------ DATASET CONTENT ------

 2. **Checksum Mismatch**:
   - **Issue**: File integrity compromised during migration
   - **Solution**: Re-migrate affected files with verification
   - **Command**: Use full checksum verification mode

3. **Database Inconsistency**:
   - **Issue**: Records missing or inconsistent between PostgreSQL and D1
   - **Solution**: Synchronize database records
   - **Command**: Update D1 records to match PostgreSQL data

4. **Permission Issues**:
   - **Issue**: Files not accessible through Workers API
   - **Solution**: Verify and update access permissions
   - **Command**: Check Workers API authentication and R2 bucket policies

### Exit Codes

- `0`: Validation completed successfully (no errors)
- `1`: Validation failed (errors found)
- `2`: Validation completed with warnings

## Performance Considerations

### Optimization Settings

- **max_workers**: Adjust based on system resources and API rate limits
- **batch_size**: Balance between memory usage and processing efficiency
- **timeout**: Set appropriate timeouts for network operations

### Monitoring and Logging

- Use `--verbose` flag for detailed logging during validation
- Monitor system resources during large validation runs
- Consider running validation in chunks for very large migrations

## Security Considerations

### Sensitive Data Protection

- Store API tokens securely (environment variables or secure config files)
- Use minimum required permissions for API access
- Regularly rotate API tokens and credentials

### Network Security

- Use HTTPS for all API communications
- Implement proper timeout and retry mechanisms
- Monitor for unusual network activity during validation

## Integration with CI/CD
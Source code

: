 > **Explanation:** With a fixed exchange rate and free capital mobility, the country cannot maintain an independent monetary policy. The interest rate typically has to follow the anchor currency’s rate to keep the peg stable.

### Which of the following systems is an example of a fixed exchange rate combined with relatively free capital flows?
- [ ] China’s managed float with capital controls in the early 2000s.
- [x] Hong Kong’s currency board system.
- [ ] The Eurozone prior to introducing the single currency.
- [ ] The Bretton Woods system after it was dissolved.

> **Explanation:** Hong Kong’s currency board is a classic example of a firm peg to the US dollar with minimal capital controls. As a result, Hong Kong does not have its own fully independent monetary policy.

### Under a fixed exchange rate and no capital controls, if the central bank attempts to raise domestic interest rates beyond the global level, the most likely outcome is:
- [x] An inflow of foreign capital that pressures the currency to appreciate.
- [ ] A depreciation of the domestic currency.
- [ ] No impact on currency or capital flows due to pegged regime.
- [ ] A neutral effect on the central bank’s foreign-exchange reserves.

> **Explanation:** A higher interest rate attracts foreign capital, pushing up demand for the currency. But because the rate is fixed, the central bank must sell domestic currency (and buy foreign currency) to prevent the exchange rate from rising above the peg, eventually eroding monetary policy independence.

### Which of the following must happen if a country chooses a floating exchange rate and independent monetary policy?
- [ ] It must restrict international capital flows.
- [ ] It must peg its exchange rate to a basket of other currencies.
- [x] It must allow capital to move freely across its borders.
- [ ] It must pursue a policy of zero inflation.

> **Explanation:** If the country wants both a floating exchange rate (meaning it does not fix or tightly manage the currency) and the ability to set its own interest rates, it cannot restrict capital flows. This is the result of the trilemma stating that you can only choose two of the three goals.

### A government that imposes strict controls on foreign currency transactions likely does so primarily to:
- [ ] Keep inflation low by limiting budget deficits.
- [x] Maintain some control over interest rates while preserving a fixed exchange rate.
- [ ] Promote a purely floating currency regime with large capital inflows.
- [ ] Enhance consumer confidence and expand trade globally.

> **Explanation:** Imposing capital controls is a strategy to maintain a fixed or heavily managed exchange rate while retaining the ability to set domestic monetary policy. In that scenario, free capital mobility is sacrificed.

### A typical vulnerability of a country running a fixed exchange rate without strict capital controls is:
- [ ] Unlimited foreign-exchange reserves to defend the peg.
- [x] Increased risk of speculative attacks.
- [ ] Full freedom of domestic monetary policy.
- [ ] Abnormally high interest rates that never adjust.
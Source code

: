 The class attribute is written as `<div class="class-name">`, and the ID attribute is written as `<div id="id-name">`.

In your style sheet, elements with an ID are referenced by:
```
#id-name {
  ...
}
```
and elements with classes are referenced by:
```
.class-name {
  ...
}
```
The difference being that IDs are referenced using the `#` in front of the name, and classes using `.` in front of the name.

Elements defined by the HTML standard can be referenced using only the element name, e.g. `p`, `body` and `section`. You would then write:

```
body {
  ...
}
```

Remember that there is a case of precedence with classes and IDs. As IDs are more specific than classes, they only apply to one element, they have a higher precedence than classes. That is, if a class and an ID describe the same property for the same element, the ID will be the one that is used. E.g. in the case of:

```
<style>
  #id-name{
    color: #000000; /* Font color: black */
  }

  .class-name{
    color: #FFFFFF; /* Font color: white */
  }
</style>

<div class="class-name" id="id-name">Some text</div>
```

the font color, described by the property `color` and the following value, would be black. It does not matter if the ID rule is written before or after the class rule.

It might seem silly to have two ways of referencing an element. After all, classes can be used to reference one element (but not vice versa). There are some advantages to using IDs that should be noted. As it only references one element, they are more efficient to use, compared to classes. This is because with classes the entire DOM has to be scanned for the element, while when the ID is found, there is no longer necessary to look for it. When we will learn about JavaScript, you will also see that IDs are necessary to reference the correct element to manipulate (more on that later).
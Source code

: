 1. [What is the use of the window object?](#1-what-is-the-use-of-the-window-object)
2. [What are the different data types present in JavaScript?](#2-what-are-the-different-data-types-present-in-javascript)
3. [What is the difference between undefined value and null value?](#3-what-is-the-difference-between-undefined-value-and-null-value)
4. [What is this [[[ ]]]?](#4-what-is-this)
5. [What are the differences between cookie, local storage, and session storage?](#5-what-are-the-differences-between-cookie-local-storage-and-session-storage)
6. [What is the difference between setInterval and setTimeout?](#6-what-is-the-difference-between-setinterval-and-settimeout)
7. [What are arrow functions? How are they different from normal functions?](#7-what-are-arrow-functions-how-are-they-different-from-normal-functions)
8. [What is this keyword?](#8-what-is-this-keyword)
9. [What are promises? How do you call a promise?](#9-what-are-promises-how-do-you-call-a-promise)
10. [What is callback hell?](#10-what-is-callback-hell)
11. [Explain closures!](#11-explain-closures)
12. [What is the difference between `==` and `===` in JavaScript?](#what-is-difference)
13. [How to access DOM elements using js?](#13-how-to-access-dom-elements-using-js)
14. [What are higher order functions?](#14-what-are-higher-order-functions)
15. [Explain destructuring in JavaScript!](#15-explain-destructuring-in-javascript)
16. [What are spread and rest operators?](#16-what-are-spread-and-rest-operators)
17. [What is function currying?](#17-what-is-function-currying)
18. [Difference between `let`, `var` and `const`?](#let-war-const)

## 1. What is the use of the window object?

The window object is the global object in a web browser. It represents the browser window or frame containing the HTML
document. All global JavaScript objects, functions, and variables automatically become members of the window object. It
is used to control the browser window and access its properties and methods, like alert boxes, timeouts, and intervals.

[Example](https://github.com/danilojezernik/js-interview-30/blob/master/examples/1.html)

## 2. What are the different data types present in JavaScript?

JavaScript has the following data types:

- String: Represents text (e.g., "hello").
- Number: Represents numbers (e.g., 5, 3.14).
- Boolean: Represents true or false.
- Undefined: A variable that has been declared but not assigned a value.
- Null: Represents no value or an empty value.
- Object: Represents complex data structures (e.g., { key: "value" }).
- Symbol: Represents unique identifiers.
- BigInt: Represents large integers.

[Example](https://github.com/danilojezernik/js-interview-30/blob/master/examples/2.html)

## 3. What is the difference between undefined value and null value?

------

*ACTIVITY:* Your answer must be an exact transcription of the lines from the one containing "JavaScript has the" through the last line of the records above, and nothing else.

*EXPECTED ANSWER:*
JavaScript has the following data types:

- String: Represents text (e.g., "hello").
- Number: Represents numbers (e.g., 5, 3.14).
- Boolean: Represents true or false.
- Undefined: A variable that has been declared but not assigned a value.
- Null: Represents no value or an empty value.
- Object: Represents complex data structures (e.g., { key: "value" }).
- Symbol: Represents unique identifiers.
- BigInt: Represents large integers.

[Example](https://github.com/danilojezernik/js-interview-30/blob/master/examples/2.html)

## 3. What is the difference between undefined value and null value?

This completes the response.